# Friday, July 12, 2019

From its earliest days, Microsoft Cognitive Services has had the ability to convert pictures of text into text - process known as Optical Character Recognition. I wrote about using this service here and here.

Recently, Microsoft released a new service to perform OCR. Unlike the previous service, which only requires a single web service call, this service requires two calls: one to pass an image and start the text recognition process; and other to ask the status of that text recognition process and return the transcribed text.

To get started, you will need to create a Computer Vision key, as described here.

Creating this service gives you a URI endpoint to call as a web service, and an API key, which must be passed in the header of web service calls.

Recognize Text

The first call is to the Recognize Text API. To call this API, send an HTTP POST to the following URL:

https://lllll.api.cognitive.microsoft.com/vision/v2.0/recognizeText?mode=mmmmm

where:

lllll is the location selected when you created the Computer Vision Cognitive Service in Azure; and

mmmmm is "Printed" if the image contains printed text, as from a computer or typewriter; or "Handwritten" if the image contains a picture of handwritten text.

The header of an HTTP request can include name-value pairs. In this request, include the following name-value pairs:

Name Value
Ocp-Apim-Subscription-Key The Computer Vision API key (from the Cognitive Service created above)
Content-Type "application/json", if you plan to pass a URL pointing to an image on the public web;
"application/octet-stream", if you are passing the actual image in the request body.
Details about the request body are described below.

You must pass the image or the URL of the image in the request body. What you pass must be consistent with the "Content-Type" value passed in the header.

If you set the Content-Type header value to "application/json", pass the following JSON in the request body:

{"url":"http://xxxx.com/xxx.xxx"}  

where http://xxxx.com/xxx.xxx is the URL of the image you want to analyze. This image must be accessible to Cognitive Service (e.g., it cannot be behind a firewall or password-protected).

If you set the Content-Type header value to "application/octet-stream", pass the binary image in the request body.

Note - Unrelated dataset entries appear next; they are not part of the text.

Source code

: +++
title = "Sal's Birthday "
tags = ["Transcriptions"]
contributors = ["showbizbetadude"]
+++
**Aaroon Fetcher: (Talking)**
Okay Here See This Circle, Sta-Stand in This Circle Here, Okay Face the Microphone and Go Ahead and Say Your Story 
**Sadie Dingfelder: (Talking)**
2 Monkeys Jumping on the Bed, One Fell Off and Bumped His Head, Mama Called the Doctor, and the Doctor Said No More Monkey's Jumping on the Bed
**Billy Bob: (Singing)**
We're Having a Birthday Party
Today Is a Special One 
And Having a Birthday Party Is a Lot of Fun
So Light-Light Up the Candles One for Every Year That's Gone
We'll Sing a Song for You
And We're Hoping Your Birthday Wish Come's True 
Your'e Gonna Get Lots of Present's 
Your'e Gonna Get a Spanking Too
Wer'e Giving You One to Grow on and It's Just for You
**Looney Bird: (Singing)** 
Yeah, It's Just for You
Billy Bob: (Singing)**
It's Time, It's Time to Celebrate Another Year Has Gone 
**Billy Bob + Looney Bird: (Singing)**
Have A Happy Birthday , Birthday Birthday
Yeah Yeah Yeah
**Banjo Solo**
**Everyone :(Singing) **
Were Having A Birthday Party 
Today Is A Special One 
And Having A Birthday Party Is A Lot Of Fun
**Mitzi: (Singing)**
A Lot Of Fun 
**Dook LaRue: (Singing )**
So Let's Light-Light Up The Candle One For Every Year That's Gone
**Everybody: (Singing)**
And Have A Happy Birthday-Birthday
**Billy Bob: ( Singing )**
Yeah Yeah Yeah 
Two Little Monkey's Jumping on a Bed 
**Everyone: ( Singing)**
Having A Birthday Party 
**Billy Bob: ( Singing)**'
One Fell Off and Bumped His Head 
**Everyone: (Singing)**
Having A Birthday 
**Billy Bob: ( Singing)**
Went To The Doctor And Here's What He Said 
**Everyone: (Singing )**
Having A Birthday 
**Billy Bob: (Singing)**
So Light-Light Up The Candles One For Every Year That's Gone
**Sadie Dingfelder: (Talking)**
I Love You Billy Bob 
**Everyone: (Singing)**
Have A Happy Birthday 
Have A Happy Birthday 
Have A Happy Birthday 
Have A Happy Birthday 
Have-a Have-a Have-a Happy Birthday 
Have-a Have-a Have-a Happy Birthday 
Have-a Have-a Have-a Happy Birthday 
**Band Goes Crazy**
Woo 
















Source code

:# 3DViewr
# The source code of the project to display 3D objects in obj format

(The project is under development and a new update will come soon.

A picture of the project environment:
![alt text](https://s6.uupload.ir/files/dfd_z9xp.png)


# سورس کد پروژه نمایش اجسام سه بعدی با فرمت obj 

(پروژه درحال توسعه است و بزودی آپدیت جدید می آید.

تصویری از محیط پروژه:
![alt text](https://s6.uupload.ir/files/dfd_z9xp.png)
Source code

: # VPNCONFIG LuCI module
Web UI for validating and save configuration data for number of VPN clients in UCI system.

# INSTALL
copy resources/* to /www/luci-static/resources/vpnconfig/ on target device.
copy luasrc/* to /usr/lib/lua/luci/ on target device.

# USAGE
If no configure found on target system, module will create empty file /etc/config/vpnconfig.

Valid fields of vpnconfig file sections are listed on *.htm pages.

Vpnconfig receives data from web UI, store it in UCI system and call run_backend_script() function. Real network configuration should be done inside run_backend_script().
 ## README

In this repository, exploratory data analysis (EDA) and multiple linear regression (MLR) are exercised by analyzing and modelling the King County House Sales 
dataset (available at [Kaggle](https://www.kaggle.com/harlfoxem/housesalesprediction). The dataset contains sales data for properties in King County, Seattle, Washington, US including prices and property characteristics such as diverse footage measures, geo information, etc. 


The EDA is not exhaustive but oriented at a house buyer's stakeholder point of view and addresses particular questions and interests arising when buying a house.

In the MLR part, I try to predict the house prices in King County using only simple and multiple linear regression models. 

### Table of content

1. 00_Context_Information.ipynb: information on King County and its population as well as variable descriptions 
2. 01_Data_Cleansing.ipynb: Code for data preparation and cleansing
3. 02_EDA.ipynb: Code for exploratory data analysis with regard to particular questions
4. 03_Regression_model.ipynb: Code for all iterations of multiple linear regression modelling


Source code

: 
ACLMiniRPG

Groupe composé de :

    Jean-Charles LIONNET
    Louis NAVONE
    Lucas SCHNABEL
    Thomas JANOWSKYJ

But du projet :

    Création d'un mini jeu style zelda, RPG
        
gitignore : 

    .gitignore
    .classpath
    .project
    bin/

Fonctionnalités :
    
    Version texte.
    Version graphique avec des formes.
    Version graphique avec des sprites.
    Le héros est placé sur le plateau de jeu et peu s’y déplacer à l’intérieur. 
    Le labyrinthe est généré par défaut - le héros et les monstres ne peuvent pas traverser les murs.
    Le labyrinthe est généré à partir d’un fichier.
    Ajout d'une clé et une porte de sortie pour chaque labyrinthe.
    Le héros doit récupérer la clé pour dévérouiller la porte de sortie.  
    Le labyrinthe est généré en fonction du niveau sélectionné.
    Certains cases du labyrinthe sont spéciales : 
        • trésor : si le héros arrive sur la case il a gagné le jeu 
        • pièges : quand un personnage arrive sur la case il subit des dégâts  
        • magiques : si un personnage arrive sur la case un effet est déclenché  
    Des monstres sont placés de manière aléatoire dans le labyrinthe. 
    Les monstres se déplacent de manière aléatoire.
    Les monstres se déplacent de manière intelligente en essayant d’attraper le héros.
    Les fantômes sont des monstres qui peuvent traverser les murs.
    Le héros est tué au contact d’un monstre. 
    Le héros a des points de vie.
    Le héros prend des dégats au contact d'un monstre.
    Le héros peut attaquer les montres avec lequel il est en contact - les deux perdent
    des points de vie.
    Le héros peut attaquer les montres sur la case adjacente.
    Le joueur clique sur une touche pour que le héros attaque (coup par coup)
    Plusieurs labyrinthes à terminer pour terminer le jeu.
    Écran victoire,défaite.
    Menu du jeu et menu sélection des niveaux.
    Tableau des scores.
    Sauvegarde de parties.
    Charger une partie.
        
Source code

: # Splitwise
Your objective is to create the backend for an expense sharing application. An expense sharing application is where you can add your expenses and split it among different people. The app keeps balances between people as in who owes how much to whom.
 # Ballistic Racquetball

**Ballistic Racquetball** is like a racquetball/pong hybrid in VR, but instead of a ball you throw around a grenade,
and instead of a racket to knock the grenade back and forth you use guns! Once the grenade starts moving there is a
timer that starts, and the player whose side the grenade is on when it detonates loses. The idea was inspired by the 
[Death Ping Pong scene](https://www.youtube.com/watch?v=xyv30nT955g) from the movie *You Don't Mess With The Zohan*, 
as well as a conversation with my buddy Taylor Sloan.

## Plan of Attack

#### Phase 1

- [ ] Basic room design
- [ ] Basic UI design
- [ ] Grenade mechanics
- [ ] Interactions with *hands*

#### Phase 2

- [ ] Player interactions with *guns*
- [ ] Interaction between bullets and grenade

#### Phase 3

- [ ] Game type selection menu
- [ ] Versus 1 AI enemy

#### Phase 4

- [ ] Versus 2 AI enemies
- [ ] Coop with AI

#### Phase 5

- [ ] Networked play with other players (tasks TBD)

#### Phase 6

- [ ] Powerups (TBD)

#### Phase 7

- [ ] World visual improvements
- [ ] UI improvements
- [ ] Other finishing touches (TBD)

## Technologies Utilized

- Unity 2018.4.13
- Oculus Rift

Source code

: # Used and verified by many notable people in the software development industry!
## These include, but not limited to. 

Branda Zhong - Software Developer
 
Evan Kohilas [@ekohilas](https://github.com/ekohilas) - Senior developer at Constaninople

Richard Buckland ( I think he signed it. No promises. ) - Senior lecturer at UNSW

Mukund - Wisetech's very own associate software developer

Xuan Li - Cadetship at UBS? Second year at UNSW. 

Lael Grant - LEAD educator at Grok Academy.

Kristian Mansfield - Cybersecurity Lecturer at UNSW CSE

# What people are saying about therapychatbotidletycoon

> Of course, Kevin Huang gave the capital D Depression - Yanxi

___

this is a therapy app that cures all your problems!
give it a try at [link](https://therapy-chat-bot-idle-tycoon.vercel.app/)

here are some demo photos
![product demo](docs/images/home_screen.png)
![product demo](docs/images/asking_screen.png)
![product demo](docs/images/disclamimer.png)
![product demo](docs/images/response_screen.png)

You will receive an HTTP response to your POST. If you receive a response code of "202" ("Accepted"), this is an indication that the POST was successful, and the service is analyzing the image. An "Accepted" response will include the "Operation-Location in its header. The value of this header will contain a URL that you can use to query if the service has finished analyzing the image. The URL will look like the following:

https://lllll.api.cognitiveservices.microsoft.com/vision/v2.0/textOperations/gggggggg-gggg-gggg-gggg-gggggggggggg

where

lllll is the location selected when you created the Computer Vision Cognitive Service in Azure; and

gggggggg-gggg-gggg-gggg-gggggggggggg is a GUID that uniquely identifies the analysis job.

Get Recognize Text Operation Result

After you call the Recognize Text service, you can call the Get Recognize Text Operation Result service to determine if the OCR operation is complete.

To call this service, send an HTTP GET request to the "Operation-Location" URL returned in the request above.

In the header, send the following name-value pair:

Name Value
Ocp-Apim-Subscription-Key The Computer Vision API key (from the Cognitive Service created above)

This is the same value as in the previous request.

An HTTP GET request has no body, so there is nothing to send there.

If the request is successful, you will receive an HTTP "200" ("OK") response code. A successful response does not mean that the image has been analyzed. To know if it has been analyzed, you will need to look at the JSON object returned in the body of the response.

At the root of this JSON object is a property named "status". If the value of this property is "Succeeded", this indicates that the analysis is complete, and the text of the image will also be included in the same JSON object.

Other possible statuses are "NotStarted", "Running" and "Failed".

A successful status will include the recognized text in the JSON document.

At the root of the JSON (the same level as "status") is an object named "recognitionResult". This object contains a child object named "lines".

The "lines" object contains an array of anonymous objects, each of which contains a "boundingBox" object, a "text" object, and a "words" object. Each object in this array represents a line of text.

The "boundingBox" object contains an array of exactly 8 integers, representing the x,y coordinates of the corners an invisible rectangle around the line.

The "text" object contains a string with the full text of the line.

The "words" object contains an array of anonymous objects, each of which contains a "boundingBox" object and a "text" object. Each object in this array represents a single word in this line.

The "boundingBox" object contains an array of exactly 8 integers, representing the x,y coordinates of the corners an invisible rectangle around the word.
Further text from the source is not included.